• **Entries taken from a collection**
——————————

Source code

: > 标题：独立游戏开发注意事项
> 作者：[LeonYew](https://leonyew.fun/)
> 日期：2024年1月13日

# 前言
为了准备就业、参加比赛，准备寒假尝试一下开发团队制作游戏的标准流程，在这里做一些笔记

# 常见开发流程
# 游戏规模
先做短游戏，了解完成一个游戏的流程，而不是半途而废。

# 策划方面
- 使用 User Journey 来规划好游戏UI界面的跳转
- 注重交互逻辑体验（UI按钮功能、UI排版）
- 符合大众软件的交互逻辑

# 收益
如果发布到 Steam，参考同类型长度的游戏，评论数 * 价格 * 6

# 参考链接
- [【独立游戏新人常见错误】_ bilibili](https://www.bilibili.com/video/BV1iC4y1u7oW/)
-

——————————

Every entry above needs to be copied exactly.

Source code

: > 标题：独立游戏开发注意事项
> 作者：[LeonYew](https://leonyew.fun/)
> 日期：2024年1月13日

# 前言
为了准备就业、参加比赛，准备寒假尝试一下开发团队制作游戏的标准流程，在这里做一些笔记

# 常见开发流程
# 游戏规模
先做短游戏，了解完成一个游戏的流程，而不是半途而废。

# 策划方面
- 使用 User Journey 来规划好游戏UI界面的跳转
- 注重交互逻辑体验（UI按钮功能、UI排版）
- 符合大众软件的交互逻辑

# 收益
如果发布到 Steam，参考同类型长度的游戏，评论数 * 价格 * 6

# 参考链接
- [【独立游戏新人常见错误】_ bilibili](https://www.bilibili.com/video/BV1iC4y1u7oW/)
-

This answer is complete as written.